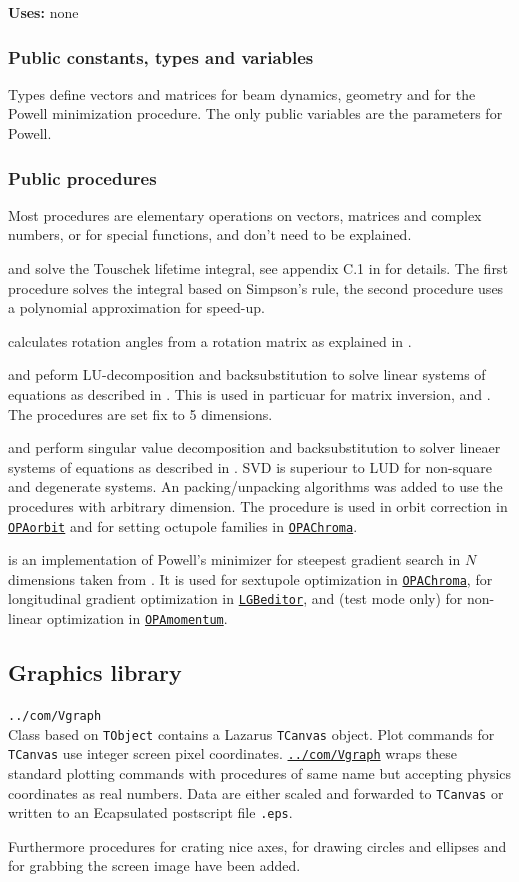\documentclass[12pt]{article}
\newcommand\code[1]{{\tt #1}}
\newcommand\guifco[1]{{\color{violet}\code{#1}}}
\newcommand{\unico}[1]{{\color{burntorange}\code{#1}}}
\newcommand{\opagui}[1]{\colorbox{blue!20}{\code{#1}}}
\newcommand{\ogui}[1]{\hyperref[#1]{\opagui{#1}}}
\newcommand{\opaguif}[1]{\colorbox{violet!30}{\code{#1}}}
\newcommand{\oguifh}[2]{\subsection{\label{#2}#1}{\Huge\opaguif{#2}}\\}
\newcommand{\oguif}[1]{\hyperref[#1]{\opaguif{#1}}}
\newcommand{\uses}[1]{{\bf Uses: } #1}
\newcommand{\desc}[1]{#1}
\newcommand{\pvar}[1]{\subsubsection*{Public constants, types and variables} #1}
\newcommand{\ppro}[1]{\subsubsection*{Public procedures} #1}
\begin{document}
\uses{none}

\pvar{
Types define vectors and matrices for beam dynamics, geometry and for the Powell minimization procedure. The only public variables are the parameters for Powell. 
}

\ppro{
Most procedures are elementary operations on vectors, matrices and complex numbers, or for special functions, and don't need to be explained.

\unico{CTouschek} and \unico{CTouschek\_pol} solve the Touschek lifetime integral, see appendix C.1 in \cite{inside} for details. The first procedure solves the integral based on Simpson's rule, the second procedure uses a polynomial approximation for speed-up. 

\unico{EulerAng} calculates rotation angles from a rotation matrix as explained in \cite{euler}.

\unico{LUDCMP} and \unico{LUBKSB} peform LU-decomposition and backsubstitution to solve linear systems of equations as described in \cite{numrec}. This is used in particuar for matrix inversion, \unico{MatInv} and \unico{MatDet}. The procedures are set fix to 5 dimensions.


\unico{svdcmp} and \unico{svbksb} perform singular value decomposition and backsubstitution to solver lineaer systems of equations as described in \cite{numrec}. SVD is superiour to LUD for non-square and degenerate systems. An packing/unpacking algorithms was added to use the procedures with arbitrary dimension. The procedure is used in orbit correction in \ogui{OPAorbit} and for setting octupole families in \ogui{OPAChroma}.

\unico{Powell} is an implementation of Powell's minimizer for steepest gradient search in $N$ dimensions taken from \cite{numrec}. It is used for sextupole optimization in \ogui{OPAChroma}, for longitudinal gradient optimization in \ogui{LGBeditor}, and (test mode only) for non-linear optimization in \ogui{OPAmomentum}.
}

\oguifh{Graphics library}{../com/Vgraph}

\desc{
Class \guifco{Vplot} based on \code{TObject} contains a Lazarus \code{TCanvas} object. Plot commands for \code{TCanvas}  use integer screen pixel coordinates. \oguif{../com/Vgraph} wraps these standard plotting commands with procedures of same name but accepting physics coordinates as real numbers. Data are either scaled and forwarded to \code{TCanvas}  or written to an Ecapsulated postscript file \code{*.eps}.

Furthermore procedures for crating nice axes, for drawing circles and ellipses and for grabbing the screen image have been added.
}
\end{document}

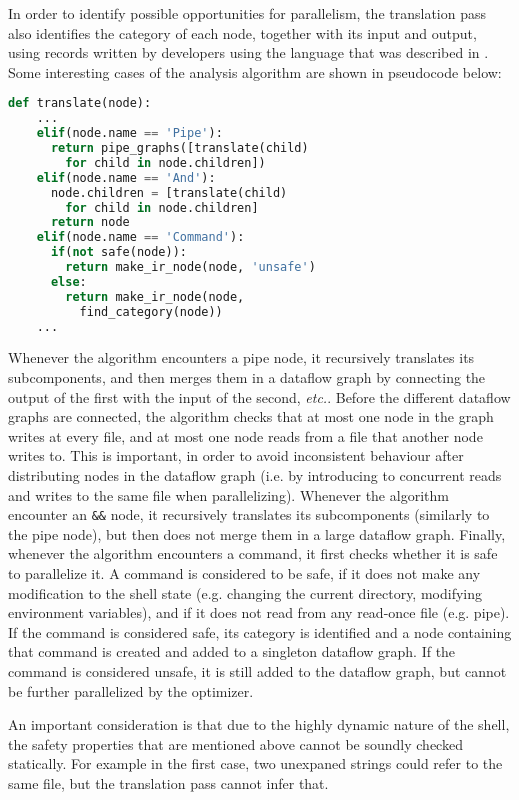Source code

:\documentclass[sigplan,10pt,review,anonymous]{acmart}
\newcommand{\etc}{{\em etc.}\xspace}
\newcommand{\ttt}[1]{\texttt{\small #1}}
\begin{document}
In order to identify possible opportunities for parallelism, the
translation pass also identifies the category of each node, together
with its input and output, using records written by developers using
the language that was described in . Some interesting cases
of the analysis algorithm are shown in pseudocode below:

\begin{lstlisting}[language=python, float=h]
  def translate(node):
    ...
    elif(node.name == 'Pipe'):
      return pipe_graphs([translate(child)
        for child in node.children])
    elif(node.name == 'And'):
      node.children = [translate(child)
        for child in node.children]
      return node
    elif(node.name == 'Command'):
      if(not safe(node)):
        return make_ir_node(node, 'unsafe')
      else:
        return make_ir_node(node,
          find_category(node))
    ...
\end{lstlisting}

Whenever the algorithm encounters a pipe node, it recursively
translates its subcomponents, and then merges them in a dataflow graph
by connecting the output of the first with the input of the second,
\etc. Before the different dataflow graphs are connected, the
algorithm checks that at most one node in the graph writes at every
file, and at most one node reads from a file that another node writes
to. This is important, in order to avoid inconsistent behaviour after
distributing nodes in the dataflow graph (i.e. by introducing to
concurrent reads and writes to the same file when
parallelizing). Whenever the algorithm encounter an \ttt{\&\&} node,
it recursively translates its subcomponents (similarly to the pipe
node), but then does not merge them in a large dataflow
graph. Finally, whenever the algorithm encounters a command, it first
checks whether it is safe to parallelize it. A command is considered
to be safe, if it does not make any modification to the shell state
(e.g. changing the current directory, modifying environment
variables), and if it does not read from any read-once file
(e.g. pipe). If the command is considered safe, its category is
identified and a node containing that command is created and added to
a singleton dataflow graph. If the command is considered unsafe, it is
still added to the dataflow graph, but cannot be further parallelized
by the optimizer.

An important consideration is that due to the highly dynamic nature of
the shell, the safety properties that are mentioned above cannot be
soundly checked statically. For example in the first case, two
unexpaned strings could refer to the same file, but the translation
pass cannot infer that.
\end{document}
---
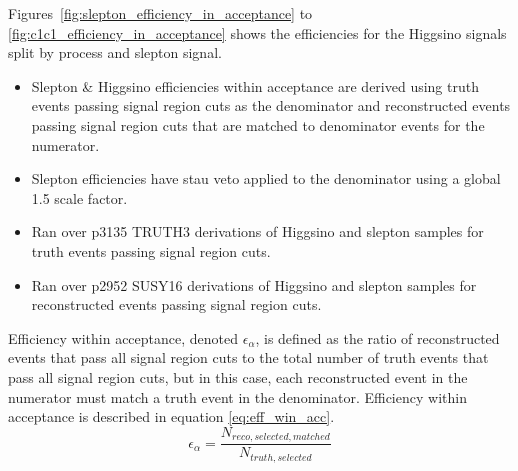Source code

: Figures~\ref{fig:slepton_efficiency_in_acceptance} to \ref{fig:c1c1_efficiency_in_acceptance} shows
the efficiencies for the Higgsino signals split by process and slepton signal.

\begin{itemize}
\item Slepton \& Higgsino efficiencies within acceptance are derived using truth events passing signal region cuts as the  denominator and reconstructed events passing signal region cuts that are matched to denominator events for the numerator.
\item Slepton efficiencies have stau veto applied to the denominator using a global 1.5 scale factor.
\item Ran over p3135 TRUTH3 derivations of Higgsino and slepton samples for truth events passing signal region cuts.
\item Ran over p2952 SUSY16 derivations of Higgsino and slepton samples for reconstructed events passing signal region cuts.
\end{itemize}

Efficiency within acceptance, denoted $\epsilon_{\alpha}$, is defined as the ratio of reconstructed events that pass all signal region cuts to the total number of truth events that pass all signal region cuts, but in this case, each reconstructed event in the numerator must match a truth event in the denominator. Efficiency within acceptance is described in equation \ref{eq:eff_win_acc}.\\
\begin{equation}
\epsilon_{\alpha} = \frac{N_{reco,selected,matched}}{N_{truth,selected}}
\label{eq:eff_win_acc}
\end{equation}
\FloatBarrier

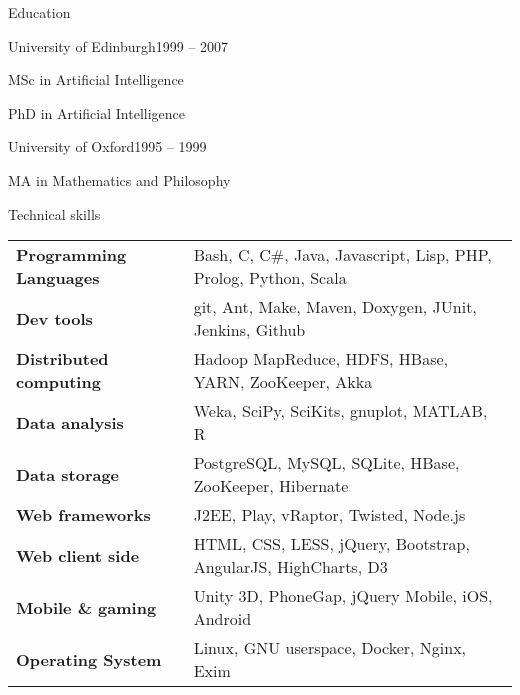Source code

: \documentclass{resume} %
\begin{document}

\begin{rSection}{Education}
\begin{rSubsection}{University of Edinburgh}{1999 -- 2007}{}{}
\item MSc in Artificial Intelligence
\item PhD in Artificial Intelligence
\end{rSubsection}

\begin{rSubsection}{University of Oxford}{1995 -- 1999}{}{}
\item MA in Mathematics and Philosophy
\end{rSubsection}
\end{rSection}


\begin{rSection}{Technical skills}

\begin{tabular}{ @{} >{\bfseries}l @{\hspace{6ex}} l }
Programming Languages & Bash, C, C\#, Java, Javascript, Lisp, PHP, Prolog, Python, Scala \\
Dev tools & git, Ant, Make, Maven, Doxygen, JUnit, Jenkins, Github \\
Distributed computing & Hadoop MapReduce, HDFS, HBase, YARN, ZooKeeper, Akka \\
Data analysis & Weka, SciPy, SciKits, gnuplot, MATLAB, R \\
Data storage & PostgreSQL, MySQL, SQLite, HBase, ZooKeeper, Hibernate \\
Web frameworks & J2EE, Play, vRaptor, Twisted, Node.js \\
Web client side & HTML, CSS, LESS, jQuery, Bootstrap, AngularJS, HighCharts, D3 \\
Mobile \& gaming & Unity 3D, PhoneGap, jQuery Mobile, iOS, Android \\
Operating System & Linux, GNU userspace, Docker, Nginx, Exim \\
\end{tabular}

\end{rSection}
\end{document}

[Work instruction]
Give the number of lines in the material above that have the word "cannot" in them, and nothing more.

[Result of this task]
3